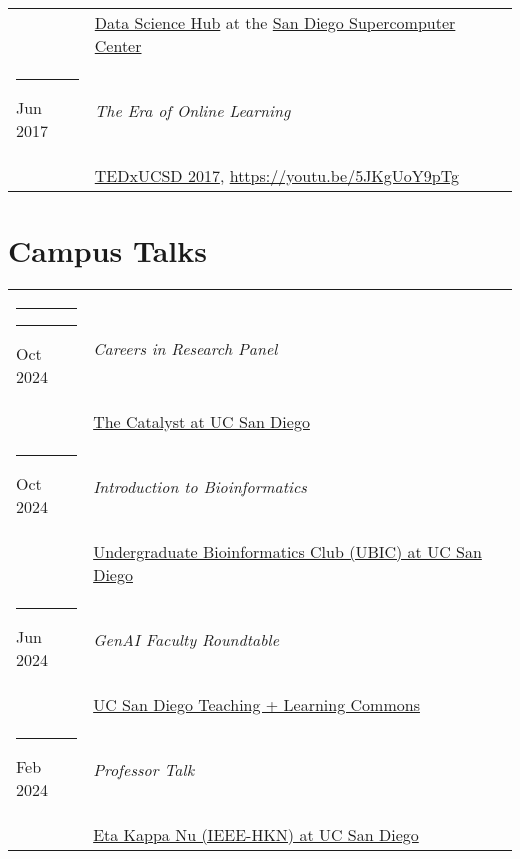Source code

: \documentclass[margin,line]{res}
\begin{document}
\begin{resume}
\begin{longtable}{@{}p{0.7in}p{4in}}
\hspace*{-4mm} & \hspace{4mm} \href{https://datascience.sdsc.edu/}{Data Science Hub} at the \href{https://www.sdsc.edu/}{San Diego Supercomputer Center}\\
\hspace*{-4mm} \rule{-1mm}{5mm} Jun 2017 & \textit{The Era of Online Learning}\\*
\hspace*{-4mm} & \hspace{4mm} \href{https://www.ted.com/tedx/events/22004}{TEDxUCSD 2017}, \href{https://youtu.be/5JKgUoY9pTg}{https://youtu.be/5JKgUoY9pTg}\\
\end{longtable}

\section{\sc Campus Talks}
\begin{longtable}{@{}p{0.7in}p{4in}}\rule{-1mm}{4.5mm}
\hspace*{-4mm} \rule{-1mm}{5mm} Oct 2024 & \textit{Careers in Research Panel}\\*
\hspace*{-4mm} & \hspace{4mm} \href{https://escholarship.org/uc/ucsd_aep_catalyst}{The Catalyst at UC San Diego}\\
\hspace*{-4mm} \rule{-1mm}{5mm} Oct 2024 & \textit{Introduction to Bioinformatics}\\*
\hspace*{-4mm} & \hspace{4mm} \href{https://ubicucsd.github.io/}{Undergraduate Bioinformatics Club (UBIC) at UC San Diego}\\
\hspace*{-4mm} \rule{-1mm}{5mm} Jun 2024 & \textit{GenAI Faculty Roundtable}\\*
\hspace*{-4mm} & \hspace{4mm} \href{https://commons.ucsd.edu/}{UC San Diego Teaching + Learning Commons}\\
\hspace*{-4mm} \rule{-1mm}{5mm} Feb 2024 & \textit{Professor Talk}\\*
\hspace*{-4mm} & \hspace{4mm} \href{https://hkn.ucsd.edu/}{Eta Kappa Nu (IEEE-HKN) at UC San Diego}\\

\end{longtable}
\end{resume}
\end{document}
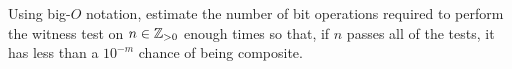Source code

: \begin{problem}
  Using big-$O$ notation, estimate the number of bit operations
  required to perform the witness test on $n \in \mathbb{Z}_{>0}$ enough times
  so that, if $n$ passes all of the tests, it has less than a
  $10^{-m}$ chance of being composite.
\end{problem}

\begin{Answer}
  
\end{Answer}
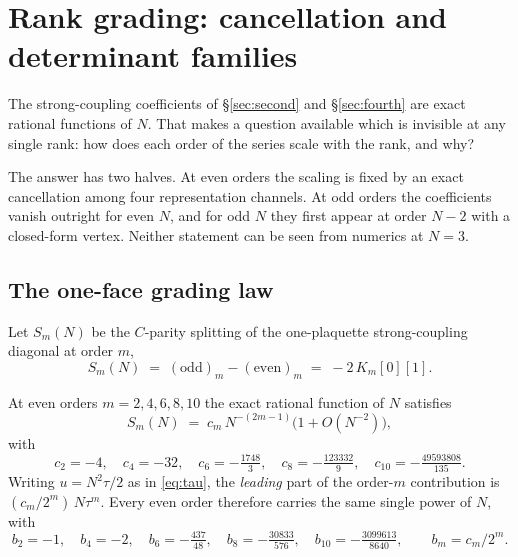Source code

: \section{Rank grading: cancellation and determinant families}
\label{sec:grading}

The strong-coupling coefficients of \S\ref{sec:second} and
\S\ref{sec:fourth} are exact rational functions of $N$. That makes a
question available which is invisible at any single rank: how does each
order of the series scale with the rank, and why?

The answer has two halves. At even orders the scaling is fixed by an
exact cancellation among four representation channels. At odd orders
the coefficients vanish outright for even $N$, and for odd $N$ they
first appear at order $N-2$ with a closed-form vertex. Neither statement
can be seen from numerics at $N = 3$.

\subsection{The one-face grading law}

Let $S_m(N)$ be the $C$-parity splitting of the one-plaquette
strong-coupling diagonal at order $m$,
\begin{equation}
  S_m(N) \;=\; (\text{odd})_m - (\text{even})_m \;=\; -2\,K_m[0][1].
\end{equation}

\begin{theorem}
\label{thm:grading}
At even orders $m = 2, 4, 6, 8, 10$ the exact rational function of $N$
satisfies
\begin{equation}
  S_m(N) \;=\; c_m\, N^{-(2m-1)}\big(1 + O(N^{-2})\big),
  \label{eq:grading}
\end{equation}
with
\begin{equation}
  c_2 = -4, \quad c_4 = -32, \quad c_6 = -\tfrac{1748}{3},
  \quad c_8 = -\tfrac{123332}{9}, \quad c_{10} = -\tfrac{49593808}{135}.
\end{equation}
Writing $u = N^2\tau/2$ as in \eqref{eq:tau}, the \emph{leading} part of
the order-$m$ contribution is $(c_m/2^m)\, N \tau^m$. Every even order
therefore carries the same single power of $N$, with
\begin{equation}
  b_2 = -1, \quad b_4 = -2, \quad b_6 = -\tfrac{437}{48},
  \quad b_8 = -\tfrac{30833}{576}, \quad b_{10} = -\tfrac{3099613}{8640},
  \qquad b_m = c_m/2^m .
\end{equation}
\end{theorem}

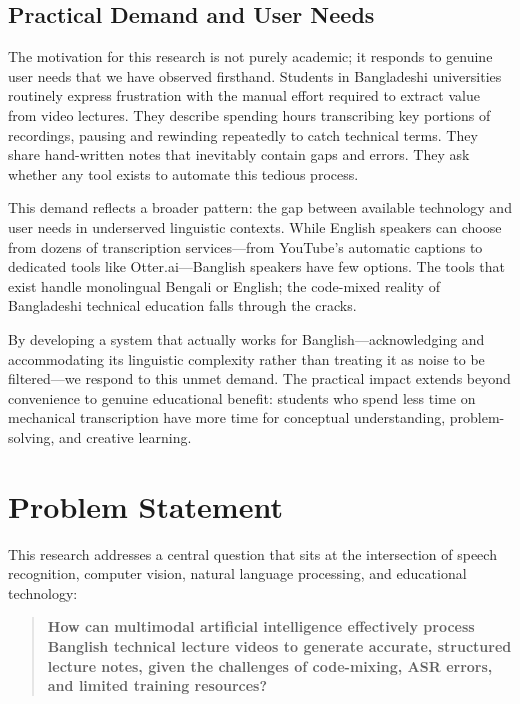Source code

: \subsection{Practical Demand and User Needs}

The motivation for this research is not purely academic; it responds to genuine user needs that we have observed firsthand. Students in Bangladeshi universities routinely express frustration with the manual effort required to extract value from video lectures. They describe spending hours transcribing key portions of recordings, pausing and rewinding repeatedly to catch technical terms. They share hand-written notes that inevitably contain gaps and errors. They ask whether any tool exists to automate this tedious process.

This demand reflects a broader pattern: the gap between available technology and user needs in underserved linguistic contexts. While English speakers can choose from dozens of transcription services---from YouTube's automatic captions to dedicated tools like Otter.ai---Banglish speakers have few options. The tools that exist handle monolingual Bengali or English; the code-mixed reality of Bangladeshi technical education falls through the cracks.

By developing a system that actually works for Banglish---acknowledging and accommodating its linguistic complexity rather than treating it as noise to be filtered---we respond to this unmet demand. The practical impact extends beyond convenience to genuine educational benefit: students who spend less time on mechanical transcription have more time for conceptual understanding, problem-solving, and creative learning.

\section{Problem Statement}

This research addresses a central question that sits at the intersection of speech recognition, computer vision, natural language processing, and educational technology:

\begin{quote}
\textbf{How can multimodal artificial intelligence effectively process Banglish technical lecture videos to generate accurate, structured lecture notes, given the challenges of code-mixing, ASR errors, and limited training resources?}
\end{quote}

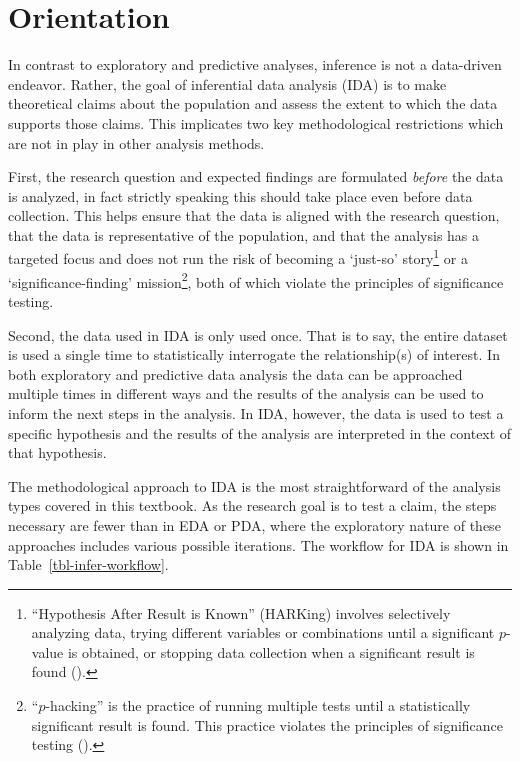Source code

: \documentclass[
  letterpaper,
  krantz1]{latex/krantz-mod}
\theoremstyle{definition}
\theoremstyle{definition}
\theoremstyle{remark}
\begin{document}
\section{Orientation}\label{sec-infer-orientation}

In contrast to exploratory and predictive analyses, inference is not a
data-driven endeavor. Rather, the goal of inferential data analysis
(IDA) is to make theoretical
claims about the population and assess the extent to which the data
supports those claims. This implicates two
key methodological restrictions which are not in play in other analysis
methods.

First, the research question and expected
findings are formulated \emph{before} the data is analyzed, in fact
strictly speaking this should take place even before data
collection. This helps ensure that the data is
aligned with the research question, that the data is
representative of the
population, and that the analysis has a targeted focus
and does not run the risk of becoming a `just-so' story\footnote{``Hypothesis
  After Result is Known'' (HARKing) involves selectively analyzing data,
  trying different variables or combinations until a significant
  \(p\)-value is obtained, or stopping data collection when a
  significant result is found ().} or
a `significance-finding' mission\footnote{``\(p\)-hacking'' is the
  practice of running multiple tests until a statistically significant
  result is found. This practice violates the principles of significance
  testing ().}, both of which violate the principles of
significance testing.

Second, the data used in IDA is only used once. That is to say, the
entire dataset is used a single time to statistically interrogate the
relationship(s) of interest. In both
exploratory and predictive data
analysis the data can be
approached multiple times in different ways and the results of the
analysis can be used to inform the next steps in the analysis. In IDA,
however, the data is used to test a specific
hypothesis and the results of the analysis are
interpreted in the context of that
hypothesis.

The methodological approach to
IDA is the most straightforward
of the analysis types covered in this textbook. As the research goal is
to test a claim, the steps necessary are fewer than in EDA or PDA, where
the exploratory nature of these approaches includes various possible
iterations. The workflow for IDA is shown in
Table~\ref{tbl-infer-workflow}.
\end{document}
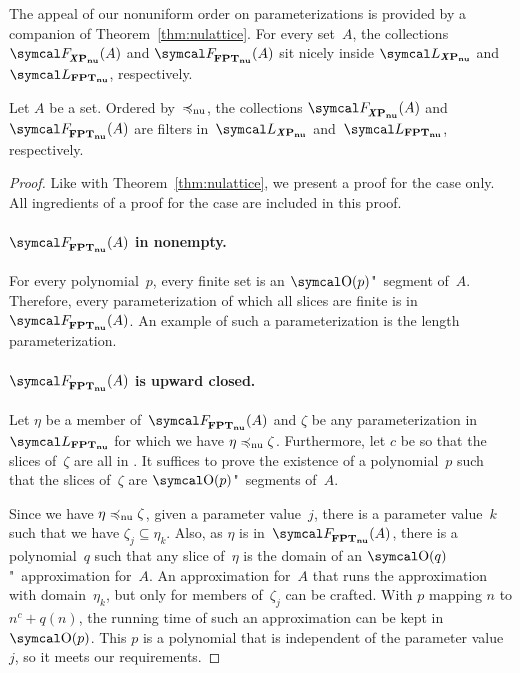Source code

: The appeal of our nonuniform order on parameterizations is provided by a companion of Theorem~\ref{thm:nulattice}.
For every set~$A$, the collections $\calF_\clXnu{P}(A)$ and $\calF_\clnu{FPT}(A)$ sit nicely \parencite{davey2002introduction} inside $\calL_\clXnu{P}$ and $\calL_\clnu{FPT}$, respectively.
\begin{theorem}
\label{thm:nufilter}%
  Let $A$ be a set.
  Ordered by~$\preccurlyeq_\mathrm{nu}$, the collections $\calF_\clXnu{P}(A)$ and $\calF_\clnu{FPT}(A)$ are filters in~$\calL_\clXnu{P}$ and~$\calL_\clnu{FPT}$, respectively.
\end{theorem}
\begin{proof}
  Like with Theorem~\ref{thm:nulattice}, we present a proof for the  case only.
  All ingredients of a proof for the  case are included in this proof.

  \paragraph{$\calF_\clnu{FPT}(A)$ in nonempty.}
  For every polynomial~$p$, every finite set is an $\bigO(p)$"~segment of~$A$.
  Therefore, every parameterization of which all slices are finite is in~$\calF_\clnu{FPT}(A)$.
  An example of such a parameterization is the length parameterization.

  \paragraph{$\calF_\clnu{FPT}(A)$ is upward closed.}
  Let $\eta$ be a member of~$\calF_\clnu{FPT}(A)$ and $\zeta$ be any parameterization in~$\calL_\clnu{FPT}$ for which we have $\eta \preccurlyeq_\mathrm{nu} \zeta$.
  Furthermore, let $c$ be so that the slices of~$\zeta$ are all in .
  It suffices to prove the existence of a polynomial~$p$ such that the slices of~$\zeta$ are $\bigO(p)$"~segments of~$A$.

  Since we have $\eta \preccurlyeq_\mathrm{nu} \zeta$, given a parameter value~$j$, there is a parameter value~$k$ such that we have $\zeta_j \subseteq \eta_k$.
  Also, as $\eta$ is in~$\calF_\clnu{FPT}(A)$, there is a polynomial~$q$ such that any slice of~$\eta$ is the domain of an $\bigO(q)$"~approximation for~$A$.
  An approximation for~$A$ that runs the approximation with domain~$\eta_k$, but only for members of~$\zeta_j$ can be crafted.
  With $p$ mapping $n$ to $n^c + q(n)$, the running time of such an approximation can be kept in~$\bigO(p)$.
  This $p$ is a polynomial that is independent of the parameter value~$j$, so it meets our requirements.


\end{proof}
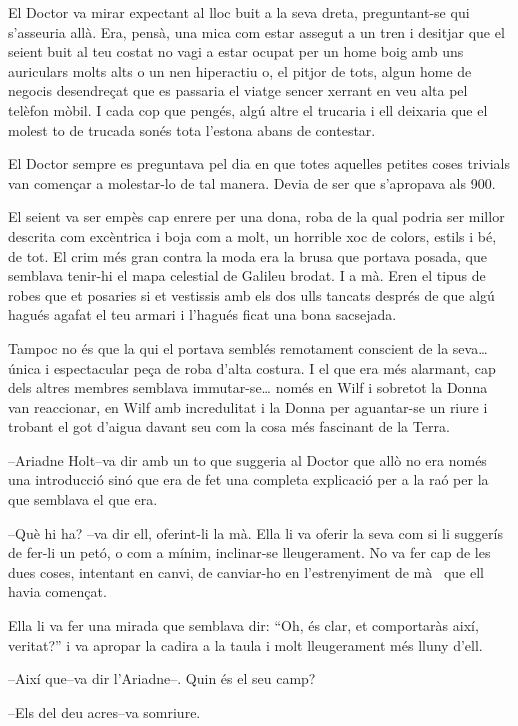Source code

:El Doctor va mirar expectant al lloc buit a la seva dreta, preguntant-se
qui s'asseuria allà. Era, pensà, una mica com estar assegut a un tren i
desitjar que el seient buit al teu costat no vagi a estar ocupat per un
home boig amb uns auriculars molts alts o un nen hiperactiu o, el pitjor
de tots, algun home de negocis desendreçat que es passaria el viatge
sencer xerrant en veu alta pel telèfon mòbil. I cada cop que pengés,
algú altre el trucaria i ell deixaria que el molest to de trucada sonés
tota l'estona abans de contestar.

El Doctor sempre es preguntava pel dia en que totes aquelles petites
coses trivials van començar a molestar-lo de tal manera. Devia de ser
que s'apropava als 900.

El seient va ser empès cap enrere per una dona, roba de la qual podria
ser millor descrita com excèntrica i boja com a molt, un horrible xoc de
colors, estils i bé, de tot. El crim més gran contra la moda era la
brusa que portava posada, que semblava tenir-hi el mapa celestial de
Galileu brodat. I a mà. Eren el tipus de robes que et posaries si et
vestissis amb els dos ulls tancats després de que algú hagués agafat el
teu armari i l'hagués ficat una bona sacsejada.

Tampoc no és que la qui el portava semblés remotament conscient de la
seva\ldots{} única i espectacular peça de roba d'alta costura. I el que
era més alarmant, cap dels altres membres semblava immutar-se\ldots{}
només en Wilf i sobretot la Donna van reaccionar, en Wilf amb
incredulitat i la Donna per aguantar-se un riure i trobant el got
d'aigua davant seu com la cosa més fascinant de la Terra.

--Ariadne Holt--va dir amb un to que suggeria al Doctor que allò no era
només una introducció sinó que era de fet una completa explicació per a
la raó per la que semblava el que era.

--Què hi ha? --va dir ell, oferint-li la mà. Ella li va oferir la seva
com si li suggerís de fer-li un petó, o com a mínim, inclinar-se
lleugerament. No va fer cap de les dues coses, intentant en canvi, de
canviar-ho en l'estrenyiment de mà ~que ell havia començat.

Ella li va fer una mirada que semblava dir: ``Oh, és clar, et
comportaràs així, veritat?'' i va apropar la cadira a la taula i molt
lleugerament més lluny d'ell.

--Així que--va dir l'Ariadne--. Quin és el seu camp?

--Els del deu acres--va somriure.

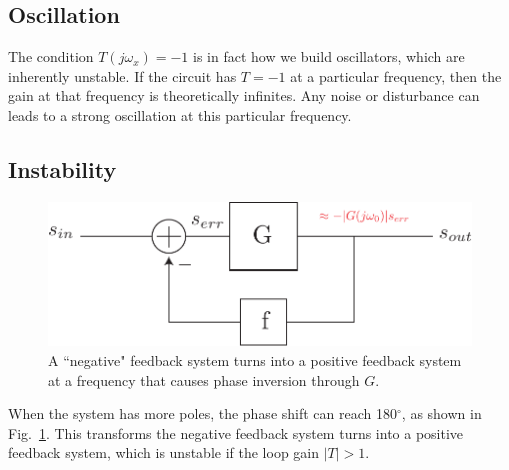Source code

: \subsection{Oscillation}
The condition $T(j\omega_x) = -1$ is in fact how we build oscillators, which are inherently unstable. If the circuit has $T = -1$ at a particular frequency, then the gain at that frequency is theoretically infinites.  Any noise or disturbance can leads to a strong oscillation at this particular frequency.
\subsection{Instability}
\begin{figure}[tb]
\begin{center}
\includegraphics[scale=.7]{fbblock_phase}
\end{center}
\caption{A ``negative" feedback system turns into a positive feedback system at a frequency that causes phase inversion through $G$.}
\label{fig:fbblock_phase}
\end{figure}

When the system has more poles, the phase shift can reach 180$^\circ$, as shown in Fig.~\ref{fig:fbblock_phase}. 
This transforms the negative feedback system turns into a positive feedback system, which is unstable if the loop gain $|T|>1$.  

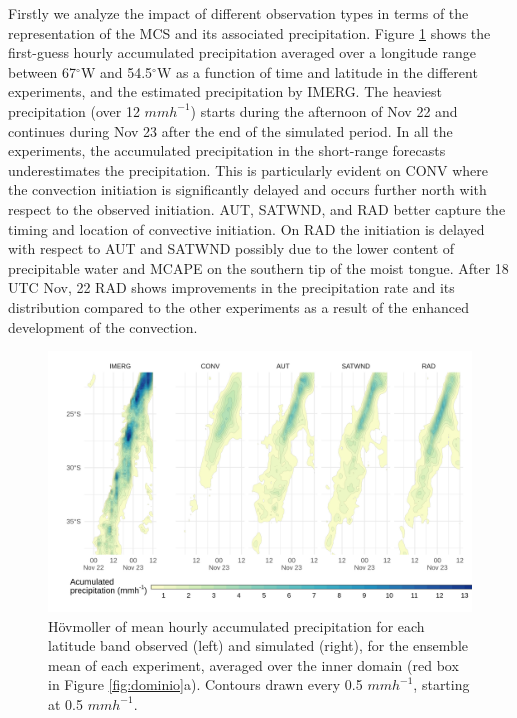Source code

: \documentclass[final,5p,times,twocolumn,authoryear]{elsarticle} %
\begin{document}
Firstly we analyze the impact of different observation types in terms of the representation of the MCS and its associated precipitation. Figure \ref{fig:pp-hov} shows the first-guess hourly accumulated precipitation averaged over a longitude range between 67\(^{\circ}\)W and 54.5\(^{\circ}\)W as a function of time and latitude in the different experiments, and the estimated precipitation by IMERG. The heaviest precipitation (over 12 \(mmh^{-1}\)) starts during the afternoon of Nov 22 and continues during Nov 23 after the end of the simulated period. In all the experiments, the accumulated precipitation in the short-range forecasts underestimates the precipitation. This is particularly evident on CONV where the convection initiation is significantly delayed and occurs further north with respect to the observed initiation. AUT, SATWND, and RAD better capture the timing and location of convective initiation. On RAD the initiation is delayed with respect to AUT and SATWND possibly due to the lower content of precipitable water and MCAPE on the southern tip of the moist tongue. After 18 UTC Nov, 22 RAD shows improvements in the precipitation rate and its distribution compared to the other experiments as a result of the enhanced development of the convection.



\begin{figure}[h]
\includegraphics{../figures/pp-hov-1} \caption{Hövmoller of mean hourly accumulated precipitation for each latitude band observed (left) and simulated (right), for the ensemble mean of each experiment, averaged over the inner domain (red box in Figure \ref{fig:dominio}a). Contours drawn every 0.5 \(mmh^{-1}\), starting at 0.5 \(mmh^{-1}\).}\label{fig:pp-hov}
\end{figure}
\end{document}

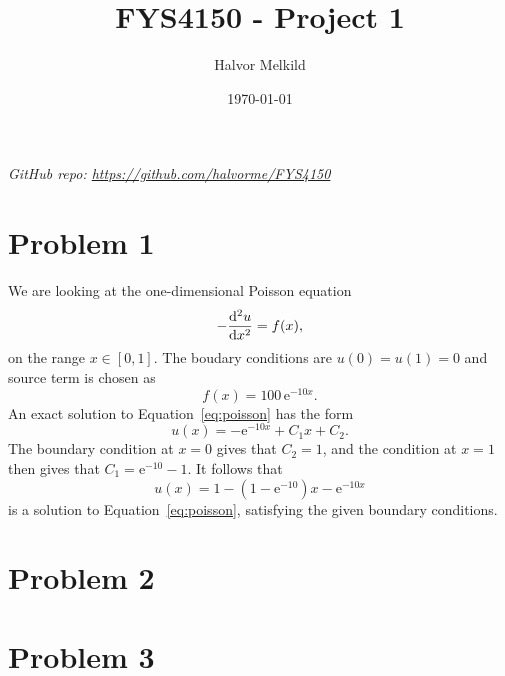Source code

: \documentclass[english,notitlepage,aps,pra,10pt]{revtex4-2}
\newcommand{\e}{\mathrm{e}}
\begin{document}
\title{FYS4150 - Project 1}      %
\author{Halvor Melkild}          %
\date{\today}                             %
\noaffiliation                            %


\maketitle

\textit{GitHub repo: \href{https://github.com/halvorme/FYS4150/}{https://github.com/halvorme/FYS4150}}

\section*{Problem 1}

We are looking at the one-dimensional Poisson equation 
\begin{equation}
    -\dv[2]{u}{x} = f(x),
    \label{eq:poisson}
\end{equation}
on the range $x \in [0,1]$. The boudary conditions are $u(0) = u(1) = 0$ and source term is chosen as 
\begin{equation}
    f(x) = 100\, \e^{-10x}.
\end{equation}
An exact solution to Equation~\ref{eq:poisson} has the form 
\begin{equation}
    u(x) = -\e^{-10x} + C_1 x + C_2.
\end{equation}
The boundary condition at $x=0$ gives that $C_2 = 1$, and the condition at $x=1$ then gives that $C_1 = \e^{-10} - 1$. It follows that 
\begin{equation}
    u(x) = 1 - (1-\e^{-10})x - \e^{-10x} 
\end{equation}
is a solution to Equation~\ref{eq:poisson}, satisfying the given boundary conditions.


\section*{Problem 2}

\section*{Problem 3}
\end{document}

————

A verbatim transcription is needed of the lines above, starting at the line with "grading: cancellation and" and ending at the line with "order of the", both included, and of nothing else.

> **SOLVED PROBLEM**
: \section{Rank grading: cancellation and determinant families}
\label{sec:grading}

The strong-coupling coefficients of \S\ref{sec:second} and
\S\ref{sec:fourth} are exact rational functions of $N$. That makes a
question available which is invisible at any single rank: how does each
order of the series scale with the rank, and why?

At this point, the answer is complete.